Era com esse jeito de mãezona
que uma irrequieta Maria da Neves, a Dona Nenê, costumava
tratar os seus hóspedes. A bem da verdade, nunca, em todos os anos que
frequentei o seu estabelecimento, eu fiz qualquer registro de hospedagem. Eu
pensava cá comigo: “Poxa, isso não tá certo. Se acontecer algo comigo na cidade
nem a policia nem o pessoal do hospital vai saber onde eu tô hospedado”. Mas
com o tempo eu relaxei. O que é que eu poderia fazer se era como se estivesse
recebendo visitas em sua casa que Dona Nenê tratava os seus hóspedes?!
Cartão que Dona Nenê me deu na primeira vez que eu me hospedei na pousada, muitos anos atrás |
Costumeiramente era durante o café da manhã que eu conversava demoradamente com Dona Nenê. Ao longo destes meus 51 anos de vida não foram poucas as mulheres de fibra que eu tive o privilégio de conhecer. Ela falava com orgulho da sua luta para criar os dois filhos, Aurílio e Aurélio, e do grande empenho para construir a sua pousada. Incansável em sua labuta diária, Dona Nenê tinha um verdadeiro horror à gente preguiçosa e acomodada. Certa feita ela me disse assim: “Meu filho, tem gente que você oferece emprego e a criatura não quer. Tem gente que prefere viver das esmolas que o Governo dá, como esse Bolsa Família. Tô cansada de ver isso por aqui”. E seguia falando sobre vários acontecimentos de sua vida e do seu empenho para manter os negócios, como o restaurante que funcionava no térreo de um dos dois prédios da pousada - ah, e nas noites das sextas-feiras rolava música ao vivo; e ela de pronto avisava: “Meu filho, o som não vai até tarde, não. No máximo à meia-noite a gente termina”. Aurílio, seu filho mais velho, integrava a banda; e o evento contava com um público fiel.

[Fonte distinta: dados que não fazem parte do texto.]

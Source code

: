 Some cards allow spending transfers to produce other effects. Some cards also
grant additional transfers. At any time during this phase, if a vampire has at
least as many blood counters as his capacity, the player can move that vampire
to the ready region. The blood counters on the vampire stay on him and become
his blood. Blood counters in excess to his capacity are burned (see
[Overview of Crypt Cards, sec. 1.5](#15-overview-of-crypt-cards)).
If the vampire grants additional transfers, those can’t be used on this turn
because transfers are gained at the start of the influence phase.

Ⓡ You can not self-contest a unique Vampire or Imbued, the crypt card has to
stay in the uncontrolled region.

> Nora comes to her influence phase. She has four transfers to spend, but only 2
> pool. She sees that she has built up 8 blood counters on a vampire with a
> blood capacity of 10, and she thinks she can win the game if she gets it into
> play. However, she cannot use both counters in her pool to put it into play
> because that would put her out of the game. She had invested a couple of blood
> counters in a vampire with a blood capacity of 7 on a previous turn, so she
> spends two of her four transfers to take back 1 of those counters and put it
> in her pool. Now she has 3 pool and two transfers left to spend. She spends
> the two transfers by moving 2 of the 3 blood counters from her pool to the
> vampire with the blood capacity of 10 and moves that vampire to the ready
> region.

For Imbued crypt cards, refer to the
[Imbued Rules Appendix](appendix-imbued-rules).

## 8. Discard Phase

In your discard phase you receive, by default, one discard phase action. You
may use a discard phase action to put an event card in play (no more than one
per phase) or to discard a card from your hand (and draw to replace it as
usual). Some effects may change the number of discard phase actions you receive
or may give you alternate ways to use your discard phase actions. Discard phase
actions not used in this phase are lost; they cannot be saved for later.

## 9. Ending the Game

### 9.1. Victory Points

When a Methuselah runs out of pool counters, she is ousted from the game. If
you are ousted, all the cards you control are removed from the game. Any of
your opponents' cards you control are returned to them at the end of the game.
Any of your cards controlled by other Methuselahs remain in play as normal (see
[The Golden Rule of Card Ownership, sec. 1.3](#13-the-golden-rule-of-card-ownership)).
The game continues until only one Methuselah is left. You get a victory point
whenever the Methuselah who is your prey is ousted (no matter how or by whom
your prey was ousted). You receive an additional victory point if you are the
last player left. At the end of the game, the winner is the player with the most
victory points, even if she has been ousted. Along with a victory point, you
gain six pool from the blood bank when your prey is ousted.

Paraibana nascida na cidade de Itapororoca, ainda adolescente ela começou a trabalhar como dona de bar. Não teve sorte no casamento: casou-se com um sujeito que a maltratava e a espancava. E, como Maria da Neves não era mulher de viver apanhando de ninguém, separou-se do homem que a agredia e resolveu dar ela própria um rumo para a sua vida na João Pessoa onde moravam, cuidando dos filhos e mirando o futuro com a confiança de que venceria todos os obstáculos para "fazer dos filhos gente", como ela costumava dizer. E ela conseguiu isso. Ela venceu as dificuldades todas que apareceram; e é um exemplo de força, perseverança e resistência.
Foto: Acervo da Família Dona Nenê na entrada da sua pousada |
Tempos atrás, numa de minhas idas à capital paraibana, já sabendo do falecimento de Dona Nenê - acontecimento esse que me fora contado por Tony Lamon, um vendedor de lanches que morava nas adjacências da pousada - eu senti uma certa melancolia. Foi uma coisa muito triste. Seu filho Aurélio me contou que a causa mortis foi infarto. Dona Nenê, uma mulher determinada, guerreira e batalhadora de coração enorme foi vitimada por uma doença cardíaca. Ela estava com 69 anos. Dona Nenê vai permanecer no meu diário de viagem como um dos grandes personagens que eu tive o privilégio de conhecer nessas minhas andanças. Não posso dizer que ela deixou em mim um vazio, porque de mim ela não saiu e nem vai sair, porque eu jamais vou esquecê-la.